The on-policy methods, like SARSA, expects that the actions in every state are chosen based on the current policy of the agent, that usually tends to exploit rewards.
Doing so, the policy gets better when we update our policy based on the last rewards. Here in particular, they update the parameters of the NN that predicts the value of a certain state/action).
But, if we update our policy based on stored transitions, like in experience replay, we are actually evaluating actions from a policy that is no longer the current one, since it evolved in time, thus making it no longer on-policy.
The Q values are evaluated based on the future rewards that you will get from a state following the current agent policy.
However, that is no longer true since you are now following a different policy. So they use a common off-policy method that explores based on an epsilon-greedy approach.
- Why do we need to train on random transitions instead the transition that we were just in? Logically, we just performed an action in a given state and received a reward, don't we want to update our network based on what we just did? i.e., tell the network how well that action was?
This is because we're training a Neural Network. In "regular" Reinforcement Learning (tabular for example), your suggestion is indeed much more common. The main problem with the idea of always updating on the latest sample of experience is that there will be an extremely large amount of correlation between our most recent samples of experience. If every state transition is only a small step in a large environment, we'll have lots of consecutive learning steps all for very similar states; they're highly correlated with respect to time (consecutive state transitions), and also likely to be highly correlated with respect to the states themselves if every individual action only creates a relatively small change in the state.
The problem with a bunch of consecutive, highly correlated updates for similar states is that training a Neural Network with that kind of input is problematic; a Neural Network is prone to "forgetting" things it has learned previously for certain inputs if you don't repeatedly keep showing it those kinds of inputs. So, if we take 100 small steps that are all kind of similar in terms of time and state representation, and consecutively train our network on all of those without also showing a bunch of more diverse, older inputs in between, it can easily forget everything it has learned about those older inputs and focus only on performing well for these few recent inputs.
By randomly sampling the inputs we present to our network from a large experience replay buffer, which also contains significantly older experiences, we can ensure that we have a diverse set of inputs to learn from, and avoid forgetting about things we learned before.
- Why is that if $ss′$ is a terminal state, then we set the target (again, optimal predicted Q-value) to be the reward?

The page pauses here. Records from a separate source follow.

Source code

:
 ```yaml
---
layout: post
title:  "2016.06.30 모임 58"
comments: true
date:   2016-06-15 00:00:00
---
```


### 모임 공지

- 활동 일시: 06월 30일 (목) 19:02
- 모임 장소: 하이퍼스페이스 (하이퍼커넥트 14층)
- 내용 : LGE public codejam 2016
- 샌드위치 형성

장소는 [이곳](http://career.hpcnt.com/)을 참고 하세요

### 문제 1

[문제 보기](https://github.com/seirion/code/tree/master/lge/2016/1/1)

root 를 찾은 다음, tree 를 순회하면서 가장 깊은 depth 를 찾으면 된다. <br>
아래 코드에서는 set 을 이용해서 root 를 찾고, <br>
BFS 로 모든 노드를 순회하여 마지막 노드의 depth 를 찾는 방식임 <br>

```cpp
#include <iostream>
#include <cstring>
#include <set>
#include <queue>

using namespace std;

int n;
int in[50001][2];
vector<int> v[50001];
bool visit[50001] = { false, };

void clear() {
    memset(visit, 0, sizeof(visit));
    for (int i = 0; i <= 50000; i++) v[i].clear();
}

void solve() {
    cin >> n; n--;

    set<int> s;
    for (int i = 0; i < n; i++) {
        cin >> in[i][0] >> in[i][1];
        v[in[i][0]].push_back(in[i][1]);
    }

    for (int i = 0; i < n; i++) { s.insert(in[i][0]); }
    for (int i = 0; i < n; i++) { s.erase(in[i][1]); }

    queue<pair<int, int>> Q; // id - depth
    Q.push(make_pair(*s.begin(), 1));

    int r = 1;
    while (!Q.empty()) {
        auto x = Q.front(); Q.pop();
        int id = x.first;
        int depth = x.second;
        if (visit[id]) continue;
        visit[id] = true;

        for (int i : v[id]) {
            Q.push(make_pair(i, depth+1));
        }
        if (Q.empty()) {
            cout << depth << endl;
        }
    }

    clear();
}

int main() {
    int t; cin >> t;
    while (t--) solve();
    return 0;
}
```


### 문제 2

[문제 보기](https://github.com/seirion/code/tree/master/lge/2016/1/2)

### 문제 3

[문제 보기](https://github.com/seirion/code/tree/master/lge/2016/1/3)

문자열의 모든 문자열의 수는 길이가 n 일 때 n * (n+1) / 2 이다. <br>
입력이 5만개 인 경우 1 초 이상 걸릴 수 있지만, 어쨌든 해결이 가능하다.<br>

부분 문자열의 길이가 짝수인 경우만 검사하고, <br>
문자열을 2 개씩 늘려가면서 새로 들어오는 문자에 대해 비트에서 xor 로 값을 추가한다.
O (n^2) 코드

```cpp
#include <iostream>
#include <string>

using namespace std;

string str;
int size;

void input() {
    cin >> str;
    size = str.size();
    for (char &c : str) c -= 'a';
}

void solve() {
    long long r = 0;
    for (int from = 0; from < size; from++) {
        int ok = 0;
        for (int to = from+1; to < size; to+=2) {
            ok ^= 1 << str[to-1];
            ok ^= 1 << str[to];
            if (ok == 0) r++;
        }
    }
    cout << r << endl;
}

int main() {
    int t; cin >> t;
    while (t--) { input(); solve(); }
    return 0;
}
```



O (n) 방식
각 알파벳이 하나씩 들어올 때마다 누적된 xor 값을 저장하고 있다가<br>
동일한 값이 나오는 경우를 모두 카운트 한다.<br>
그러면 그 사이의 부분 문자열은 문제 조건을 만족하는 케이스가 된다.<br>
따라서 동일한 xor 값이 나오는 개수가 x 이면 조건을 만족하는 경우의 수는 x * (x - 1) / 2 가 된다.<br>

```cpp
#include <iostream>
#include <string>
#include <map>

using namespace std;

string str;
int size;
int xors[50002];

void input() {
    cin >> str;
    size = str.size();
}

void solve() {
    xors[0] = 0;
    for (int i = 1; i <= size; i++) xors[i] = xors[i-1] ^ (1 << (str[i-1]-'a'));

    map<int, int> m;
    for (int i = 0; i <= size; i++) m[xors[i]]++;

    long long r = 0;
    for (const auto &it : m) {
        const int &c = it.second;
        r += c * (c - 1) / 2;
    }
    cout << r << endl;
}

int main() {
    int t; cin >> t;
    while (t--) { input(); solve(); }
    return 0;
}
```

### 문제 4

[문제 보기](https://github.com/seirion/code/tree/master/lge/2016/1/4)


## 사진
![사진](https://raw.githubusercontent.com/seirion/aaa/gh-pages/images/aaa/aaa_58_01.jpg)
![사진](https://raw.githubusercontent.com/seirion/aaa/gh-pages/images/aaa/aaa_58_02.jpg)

Hmm, it looks like there's a typo in the pseudocode, the $\max$ should be taken over all $aa'$, not $a'$. Anyway, this is not specific to Deep RL, this would happen in regular RL too. The term we choose to ignore here ($\gamma \max_{aa'} Q(ss', aa')$) can intuitively be interpreted as the best discounted returns we expect to receive in the future, after reaching state $ss'$. What future returns do you expect to receive after reaching a terminal state? Well, the episode ends right there, it's a terminal state, so we do not expect to receive anything more: we expect to receive $0$. That's why we cut off that part of the equation, the only reasonable thing we can expect there is $0$.
- Why do we update the transition $tt$ as $rr+\gamma \max_{aa′}Q(ss′,aa′)$? How does this improve the optimal Q value? It seems that we are replacing our older prediction with newer prediction, but the information that we have gained (i.e., $<s,a,r,s′>$ that we just played) does not seem to cause any improvement in the prediction $tt$, since we are changing the states $ss′$ (uniformly sampled histories) that may have nothing to do with the state $s$ we were just in. What is the point of updating random histories that has nothing to do with the new experience?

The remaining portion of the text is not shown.